A walkthrough of the code

PD <- read_csv("~/Documents/Roberts Lab/Primer Databse/PrimerDatabase - primers.csv")
primerbox <- read_csv("~/Documents/Roberts Lab/Primer Databse/primerbox.csv")

Brings in the two databases. The primerbox database had to be hand collated from a multi-tab Google Sheet.

PD <- PD[25:length(PD$`Primer Sequence`),1:17]

for( i in 1:ncol(PD))   {
  for(j in 1:nrow(PD))   {
      PD[j,i] <- tolower(PD[j,i])
      PD[j,i] <- gsub(" ", "_", PD[j,i])
      }
}

for( i in 1:ncol(primerbox))   {
  for(j in 1:nrow(primerbox))   {
      primerbox[j,i] <- tolower(primerbox[j,i])
      primerbox[j,i] <- gsub(" ", "_", primerbox[j,i])
      }
}

primerbox <- primerbox[-c(which(is.na(primerbox$Name) == TRUE)),]

The first line cleans up the primer database, as it had extraneous rows leftover from formatting from Google sheets.

The next two loops go through each database cell, forcing any text to lower case and removing any spaces, replacing them with underscores. This is largely to aid in matching in later steps.

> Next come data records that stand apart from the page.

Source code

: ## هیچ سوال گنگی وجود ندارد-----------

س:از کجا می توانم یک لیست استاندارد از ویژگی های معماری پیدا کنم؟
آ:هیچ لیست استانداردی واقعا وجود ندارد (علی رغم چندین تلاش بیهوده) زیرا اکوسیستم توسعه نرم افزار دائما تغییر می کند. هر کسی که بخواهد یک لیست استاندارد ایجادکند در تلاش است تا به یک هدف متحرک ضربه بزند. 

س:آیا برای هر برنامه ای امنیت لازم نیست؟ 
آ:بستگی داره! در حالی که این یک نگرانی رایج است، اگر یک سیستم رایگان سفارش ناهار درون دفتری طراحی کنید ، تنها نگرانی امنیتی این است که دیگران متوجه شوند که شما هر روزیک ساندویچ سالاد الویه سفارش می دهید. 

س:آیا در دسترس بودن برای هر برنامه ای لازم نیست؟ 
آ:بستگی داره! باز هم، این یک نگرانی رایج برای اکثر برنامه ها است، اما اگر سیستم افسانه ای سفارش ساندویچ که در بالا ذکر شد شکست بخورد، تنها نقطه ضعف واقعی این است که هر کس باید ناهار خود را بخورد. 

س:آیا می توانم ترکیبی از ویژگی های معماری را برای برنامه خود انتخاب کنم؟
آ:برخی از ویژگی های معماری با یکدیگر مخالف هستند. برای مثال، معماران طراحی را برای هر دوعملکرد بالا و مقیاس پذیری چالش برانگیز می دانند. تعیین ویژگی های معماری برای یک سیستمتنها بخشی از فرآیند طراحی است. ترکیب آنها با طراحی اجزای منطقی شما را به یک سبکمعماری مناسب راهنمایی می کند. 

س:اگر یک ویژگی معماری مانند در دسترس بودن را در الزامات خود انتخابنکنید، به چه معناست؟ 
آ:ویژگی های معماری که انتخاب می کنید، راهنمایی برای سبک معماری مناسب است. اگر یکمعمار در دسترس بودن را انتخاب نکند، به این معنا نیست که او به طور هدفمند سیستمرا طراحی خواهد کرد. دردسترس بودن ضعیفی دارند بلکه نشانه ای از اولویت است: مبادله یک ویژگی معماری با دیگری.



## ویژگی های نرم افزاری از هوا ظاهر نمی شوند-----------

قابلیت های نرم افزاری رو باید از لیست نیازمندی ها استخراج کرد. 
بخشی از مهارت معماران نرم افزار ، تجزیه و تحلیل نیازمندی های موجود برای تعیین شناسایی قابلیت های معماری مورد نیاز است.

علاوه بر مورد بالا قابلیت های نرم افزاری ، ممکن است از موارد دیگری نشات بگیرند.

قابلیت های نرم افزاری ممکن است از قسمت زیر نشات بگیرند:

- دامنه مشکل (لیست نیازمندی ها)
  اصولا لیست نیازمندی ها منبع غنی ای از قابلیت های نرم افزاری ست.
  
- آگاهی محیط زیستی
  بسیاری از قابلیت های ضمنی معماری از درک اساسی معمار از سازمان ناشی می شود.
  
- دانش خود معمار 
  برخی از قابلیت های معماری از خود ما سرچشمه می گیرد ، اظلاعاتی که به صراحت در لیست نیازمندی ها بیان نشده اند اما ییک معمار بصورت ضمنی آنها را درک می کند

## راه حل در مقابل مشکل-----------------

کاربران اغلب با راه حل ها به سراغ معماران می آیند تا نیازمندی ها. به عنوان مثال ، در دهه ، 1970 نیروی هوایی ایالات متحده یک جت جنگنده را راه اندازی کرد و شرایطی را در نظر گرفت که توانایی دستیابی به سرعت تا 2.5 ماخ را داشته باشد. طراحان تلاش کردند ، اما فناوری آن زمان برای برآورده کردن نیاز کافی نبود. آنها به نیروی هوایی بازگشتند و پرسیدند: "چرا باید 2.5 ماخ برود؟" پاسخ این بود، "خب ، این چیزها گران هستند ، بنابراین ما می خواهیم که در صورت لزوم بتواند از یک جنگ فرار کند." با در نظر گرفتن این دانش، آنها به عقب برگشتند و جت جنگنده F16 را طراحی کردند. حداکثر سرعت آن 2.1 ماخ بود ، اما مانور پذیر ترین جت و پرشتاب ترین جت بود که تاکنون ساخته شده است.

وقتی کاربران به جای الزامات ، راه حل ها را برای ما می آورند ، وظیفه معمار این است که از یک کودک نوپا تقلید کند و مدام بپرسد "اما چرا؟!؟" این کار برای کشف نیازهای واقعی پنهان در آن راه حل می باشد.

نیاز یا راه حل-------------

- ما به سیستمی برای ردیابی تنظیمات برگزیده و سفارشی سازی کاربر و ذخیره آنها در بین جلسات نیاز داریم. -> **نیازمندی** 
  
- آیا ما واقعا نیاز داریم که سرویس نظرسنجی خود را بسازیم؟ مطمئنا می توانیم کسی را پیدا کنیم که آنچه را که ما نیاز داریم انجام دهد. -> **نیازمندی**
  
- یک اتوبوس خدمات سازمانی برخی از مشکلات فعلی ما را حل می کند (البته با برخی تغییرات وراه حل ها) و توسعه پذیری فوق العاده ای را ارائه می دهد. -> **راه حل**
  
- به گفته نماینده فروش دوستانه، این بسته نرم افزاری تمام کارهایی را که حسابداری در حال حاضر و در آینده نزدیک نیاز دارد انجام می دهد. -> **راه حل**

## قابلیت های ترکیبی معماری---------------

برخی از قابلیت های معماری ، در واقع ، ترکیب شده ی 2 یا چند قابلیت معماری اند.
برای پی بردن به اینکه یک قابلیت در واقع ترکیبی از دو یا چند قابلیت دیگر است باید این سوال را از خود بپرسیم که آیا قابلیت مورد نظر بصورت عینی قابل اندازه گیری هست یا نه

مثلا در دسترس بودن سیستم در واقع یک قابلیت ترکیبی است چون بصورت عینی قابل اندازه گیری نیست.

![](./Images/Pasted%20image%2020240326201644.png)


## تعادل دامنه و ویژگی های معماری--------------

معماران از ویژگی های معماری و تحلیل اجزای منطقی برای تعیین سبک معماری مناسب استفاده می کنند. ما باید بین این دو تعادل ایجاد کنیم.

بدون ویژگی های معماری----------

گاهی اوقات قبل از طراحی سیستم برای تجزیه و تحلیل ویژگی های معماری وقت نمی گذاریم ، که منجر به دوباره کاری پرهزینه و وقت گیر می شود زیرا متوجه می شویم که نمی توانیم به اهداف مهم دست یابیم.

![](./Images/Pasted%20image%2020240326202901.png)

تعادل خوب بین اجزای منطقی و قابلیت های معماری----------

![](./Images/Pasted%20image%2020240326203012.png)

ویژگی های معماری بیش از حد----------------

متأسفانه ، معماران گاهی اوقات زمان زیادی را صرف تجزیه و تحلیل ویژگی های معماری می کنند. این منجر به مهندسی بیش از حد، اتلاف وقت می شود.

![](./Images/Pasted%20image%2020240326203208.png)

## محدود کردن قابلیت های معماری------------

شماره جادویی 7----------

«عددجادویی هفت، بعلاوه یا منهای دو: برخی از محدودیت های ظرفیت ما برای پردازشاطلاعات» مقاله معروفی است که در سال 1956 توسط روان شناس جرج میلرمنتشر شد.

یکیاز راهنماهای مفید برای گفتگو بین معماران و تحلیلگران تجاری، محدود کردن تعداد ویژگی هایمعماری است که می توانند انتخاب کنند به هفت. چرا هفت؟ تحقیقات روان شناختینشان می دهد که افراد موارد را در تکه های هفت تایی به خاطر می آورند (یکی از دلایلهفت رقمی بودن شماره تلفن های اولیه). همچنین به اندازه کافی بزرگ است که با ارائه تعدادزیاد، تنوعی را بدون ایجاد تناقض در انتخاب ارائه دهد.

The last line removes some extra rows from the primer location database, artifacts left over from the hand collating.

PD.test <- PD
PB.test <- primerbox

for(i in 1:nrow(PB.test))   {
  for(j in 1:nrow(PD.test))   {
    if((!is.na(PD.test$sr_ID[j]) && !is.na(PB.test$`SR ID`[i])) && PD.test$sr_ID[j] == PB.test$`SR ID`[i])   {
      PD.test[j,18] <- PB.test$`Box Name`[i]
      PD.test[j,19] <- PB.test$Position[i]
      PD.test[j,20] <- PB.test$`IDT #`[i]
      PD.test[j,21] <- PB.test$Date[i]
      PD.test[j,22] <- PB.test$Notes[i]
    } else if(PD.test$`Primer name`[j] == PB.test$Name[i])  {
      PD.test[j,18] <- PB.test$`Box Name`[i]
      PD.test[j,19] <- PB.test$Position[i]
      PD.test[j,20] <- PB.test$`IDT #`[i]
      PD.test[j,21] <- PB.test$Date[i]
      PD.test[j,22] <- PB.test$Notes[i]
    } 
  }
}
colnames(PD.test)[18:22] <- c("Box_Name", "Box_Position", "IDT #", "Date", "Box_Notes")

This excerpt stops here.